Move SV ID updates to post annotation

AnnotateVcf rearranges the variants by ID. I think it does some splitting weirdness to annotate each different variant type separately, then re-join, and at some point during that process there's a sort on ID.

The process we currently have:

FilterGenotypes produces the final VCF
If a prior VCF is available, UpdateStructuralVariantIDs runs on that result, otherwise it does not run
SpiceUpSVIDs runs, updating IDs to match a corresponding variant in a prior dataset - it either runs on the output of FilterGenotypes or UpdateStructuralVariantIDs, depending if the latter was invoked
Annotation, etc.

The process we need:

FilterGenotypes produces the final VCF
If a prior VCF is available, UpdateStructuralVariantIDs runs on that result, otherwise it does not run
Annotation, etc. - either runs on the output of FilterGenotypes or UpdateStructuralVariantIDs, depending if the latter was invoked
SpiceUpSVIDs runs, updating IDs to match a corresponding variant in a prior dataset - it runs on the output of AnnotateVcfWithStrvctvre, and either uses the 'truth IDs' embedded in the VCF info (if UpdateStructuralVariantIDs was run), or it generates new IDs based on variant attributes. If UpdateStructuralVariantIDs runs and there was no 'Truth ID' found for a variant, an ID is generated for it deterministically based on variant attributes, following the same logic for that variant as if there had been no update/concordance test

Basically, update the TRUTH_VID variant annotations before passing through annotation, but only update the actual VCF ID field with that information post-annotation.

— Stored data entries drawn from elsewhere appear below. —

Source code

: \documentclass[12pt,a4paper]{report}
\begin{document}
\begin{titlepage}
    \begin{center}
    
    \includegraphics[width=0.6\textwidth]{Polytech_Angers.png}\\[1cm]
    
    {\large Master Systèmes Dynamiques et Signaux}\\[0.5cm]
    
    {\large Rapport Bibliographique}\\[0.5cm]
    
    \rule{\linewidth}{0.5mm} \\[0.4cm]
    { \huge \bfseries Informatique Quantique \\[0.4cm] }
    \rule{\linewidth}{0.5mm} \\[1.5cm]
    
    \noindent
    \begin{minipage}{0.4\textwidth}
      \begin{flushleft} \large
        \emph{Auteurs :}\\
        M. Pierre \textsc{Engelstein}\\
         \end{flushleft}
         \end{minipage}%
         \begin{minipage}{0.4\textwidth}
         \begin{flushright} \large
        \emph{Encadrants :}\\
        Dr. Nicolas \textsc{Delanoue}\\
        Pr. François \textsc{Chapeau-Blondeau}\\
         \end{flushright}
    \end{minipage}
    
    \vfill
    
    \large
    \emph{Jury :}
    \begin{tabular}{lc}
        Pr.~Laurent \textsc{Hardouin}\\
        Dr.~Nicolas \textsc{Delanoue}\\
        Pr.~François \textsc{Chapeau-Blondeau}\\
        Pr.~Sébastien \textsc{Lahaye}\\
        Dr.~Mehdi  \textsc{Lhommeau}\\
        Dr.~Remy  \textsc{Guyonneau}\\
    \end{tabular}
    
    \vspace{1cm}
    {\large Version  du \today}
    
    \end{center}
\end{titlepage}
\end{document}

Note to future self: an optimised version of this process could be - run the whole SV workflow through to annotation as normal, then (based on a sites-only version of the spicy VCF for super optimisation) run the SV concordance check, then update the VCF IDs.

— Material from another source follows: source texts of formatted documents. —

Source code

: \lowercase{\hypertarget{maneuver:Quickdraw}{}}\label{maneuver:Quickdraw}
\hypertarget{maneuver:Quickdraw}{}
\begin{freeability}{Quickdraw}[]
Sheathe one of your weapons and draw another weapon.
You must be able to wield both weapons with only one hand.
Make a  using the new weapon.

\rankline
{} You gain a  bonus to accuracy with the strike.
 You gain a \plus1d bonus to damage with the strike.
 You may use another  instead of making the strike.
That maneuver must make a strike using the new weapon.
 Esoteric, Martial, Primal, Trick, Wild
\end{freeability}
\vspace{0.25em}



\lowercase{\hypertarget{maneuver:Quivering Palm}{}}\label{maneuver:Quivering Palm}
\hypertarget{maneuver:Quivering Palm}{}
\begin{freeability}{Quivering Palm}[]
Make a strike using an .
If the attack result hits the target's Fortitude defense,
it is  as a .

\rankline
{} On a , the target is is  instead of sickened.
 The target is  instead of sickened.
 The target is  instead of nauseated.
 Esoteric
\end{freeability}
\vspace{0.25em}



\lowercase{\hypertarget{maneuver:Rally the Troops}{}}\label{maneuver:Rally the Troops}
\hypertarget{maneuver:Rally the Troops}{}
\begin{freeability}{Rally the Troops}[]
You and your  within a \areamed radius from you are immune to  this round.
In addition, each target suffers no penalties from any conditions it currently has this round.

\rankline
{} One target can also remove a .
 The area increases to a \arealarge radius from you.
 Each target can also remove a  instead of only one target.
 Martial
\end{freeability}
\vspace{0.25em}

This version which updates the TRUTH_VID attributes pre-annotation but doesn't apply them until post-annotation is disjointed, but operates each stage on the smallest data possible. 99% of the VCF 'weight' is in the genotypes rather than the annotation, so I don't think there's much benefit to this PR's implementation, other than it ensures that we don't in any way interfere with VCF annotations until the consequence annotation has taken place

So what you are telling me is that the spicy needs to go on top not in the middle?

The ingredients need to be seasoned earlier, but only cooked once the guests arrive.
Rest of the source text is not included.